Initialization via preStart

The method preStart() of an actor is only called once directly during the initialization of the first instance, that is, at creation of its ActorRef. In the case of restarts, preStart() is called from postRestart(), therefore if not overridden, preStart() is called on every incarnation. However, overriding postRestart() one can disable this behavior, and ensure that there is only one call to preStart().

One useful usage of this pattern is to disable creation of new ActorRefs for children during restarts. This can be achieved by overriding preRestart():

override def preStart(): Unit = {
  // Initialize children here
}

// Overriding postRestart to disable the call to preStart()
// after restarts
override def postRestart(reason: Throwable): Unit = ()

// The default implementation of preRestart() stops all the children
// of the actor. To opt-out from stopping the children, we
// have to override preRestart()
override def preRestart(reason: Throwable, message: Option[Any]): Unit = {
  // Keep the call to postStop(), but no stopping of children
  postStop()
}

Please note, that the child actors are still restarted, but no new ActorRef is created. One can recursively apply the same principles for the children, ensuring that their preStart() method is called only at the creation of their refs.

For more information see What Restarting Means.

Initialization via message passing

There are cases when it is impossible to pass all the information needed for actor initialization in the constructor, for example in the presence of circular dependencies. In this case the actor should listen for an initialization message, and use become() or a finite state-machine state transition to encode the initialized and uninitialized states of the actor.

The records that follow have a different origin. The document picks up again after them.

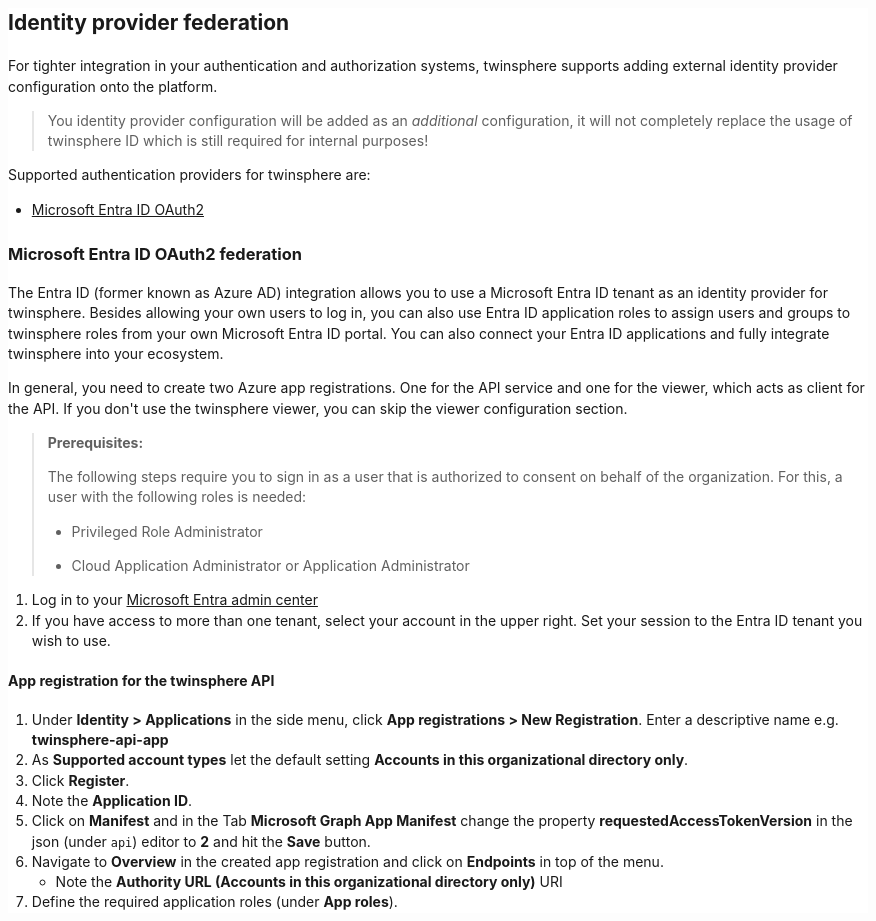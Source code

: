 ## Identity provider federation

For tighter integration in your authentication and authorization systems, twinsphere supports adding external identity
provider configuration onto the platform.

> You identity provider configuration will be added as an *additional* configuration, it will not completely replace the
> usage of twinsphere ID which is still required for internal purposes!

Supported authentication providers for twinsphere are:

- [Microsoft Entra ID OAuth2](#microsoft-entra-id-oauth2-federation)

### Microsoft Entra ID OAuth2 federation

The Entra ID (former known as Azure AD) integration allows you to use a Microsoft Entra ID tenant as an identity
provider for twinsphere. Besides allowing your own users to log in, you can also use Entra ID application roles to
assign users and groups to twinsphere roles from your own Microsoft Entra ID portal. You can also connect your Entra ID
applications and fully integrate twinsphere into your ecosystem.

In general, you need to create two Azure app registrations. One for the API service and one for the viewer, which acts
as client for the API. If you don't use the twinsphere viewer, you can skip the viewer configuration section.

> **Prerequisites:**
>
> The following steps require you to sign in as a user that is authorized to consent on behalf of the organization. For
> this, a user with the following roles is needed:
>
> - Privileged Role Administrator
>
> - Cloud Application Administrator or Application Administrator

1. Log in to your [Microsoft Entra admin center](https://entra.microsoft.com/)
2. If you have access to more than one tenant, select your account in the upper right. Set your session to the Entra ID
   tenant you wish to use.

#### App registration for the twinsphere API

1. Under **Identity > Applications** in the side menu, click **App registrations > New Registration**. Enter a
   descriptive name e.g. **twinsphere-api-app**
2. As **Supported account types** let the default setting **Accounts in this organizational directory only**.
3. Click **Register**.
4. Note the **Application ID**.
5. Click on **Manifest** and in the Tab **Microsoft Graph App Manifest** change the property
   **requestedAccessTokenVersion** in the json (under `api`) editor to **2** and hit the **Save** button.
6. Navigate to **Overview** in the created app registration and click on **Endpoints** in top of the menu.
    - Note the **Authority URL (Accounts in this organizational directory only)** URI
7. Define the required application roles (under **App roles**).

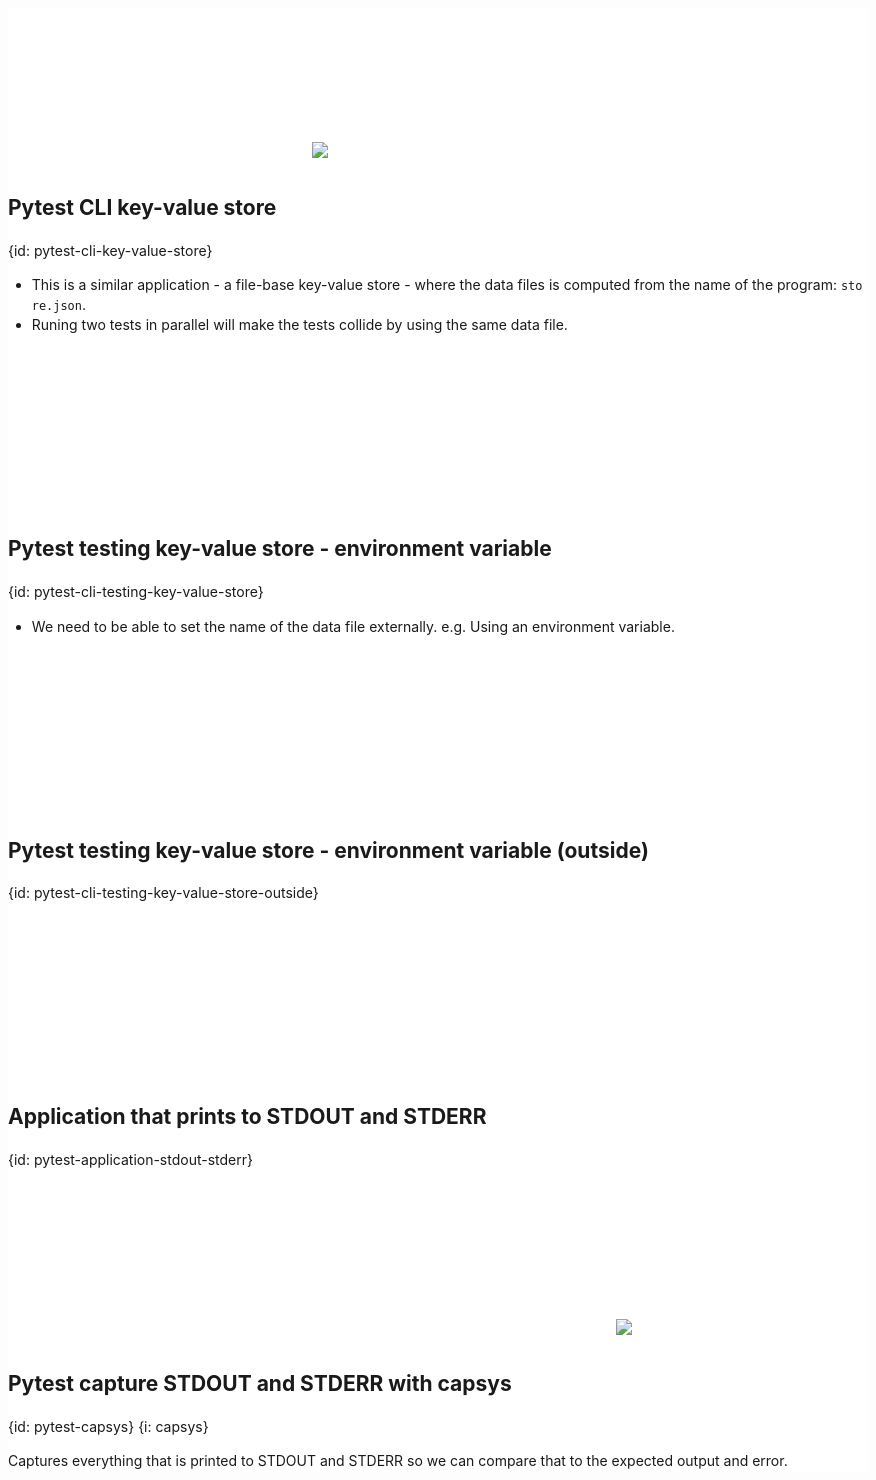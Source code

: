 ![](examples/pytest/mycfg.py)
![](examples/pytest/a.cfg)
![](examples/pytest/test_mycfg.py)


## Pytest CLI key-value store
{id: pytest-cli-key-value-store}

* This is a similar application - a file-base key-value store - where the data files is computed from the name of the program: `store.json`.
* Runing two tests in parallel will make the tests collide by using the same data file.

![](examples/pytest/key-value-store/store.py)
![](examples/pytest/key-value-store/test_store.py)

## Pytest testing key-value store - environment variable
{id: pytest-cli-testing-key-value-store}

* We need to be able to set the name of the data file externally. e.g. Using an environment variable.

![](examples/pytest/key-value-store-testable/store.py)
![](examples/pytest/key-value-store-testable/test_store.py)

## Pytest testing key-value store - environment variable (outside)
{id: pytest-cli-testing-key-value-store-outside}

![](examples/pytest/key-value-store-outside/store.py)
![](examples/pytest/key-value-store-outside/test_store.py)


## Application that prints to STDOUT and STDERR
{id: pytest-application-stdout-stderr}


![](examples/pytest/greet.py)
![](examples/pytest/use_greet.py)
![](examples/pytest/use_greet.out)

## Pytest capture STDOUT and STDERR with capsys
{id: pytest-capsys}
{i: capsys}

Captures everything that is printed to STDOUT and STDERR so we can compare that to the expected output and error.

var initializeMe: Option[String] = None

override def receive = {
  case "init" 
    initializeMe = Some("Up and running")
    context.become(initialized, discardOld = true)

}

def initialized: Receive = {
  case "U OK?"  initializeMe foreach { sender ! _ }
}

If the actor may receive messages before it has been initialized, a useful tool can be the Stash to save messages until the initialization finishes, and replaying them after the actor became initialized.

Warning

This pattern should be used with care, and applied only when none of the patterns above are applicable. One of the potential issues is that messages might be lost when sent to remote actors. Also, publishing an ActorRef in an uninitialized state might lead to the condition that it receives a user message before the initialization has been done.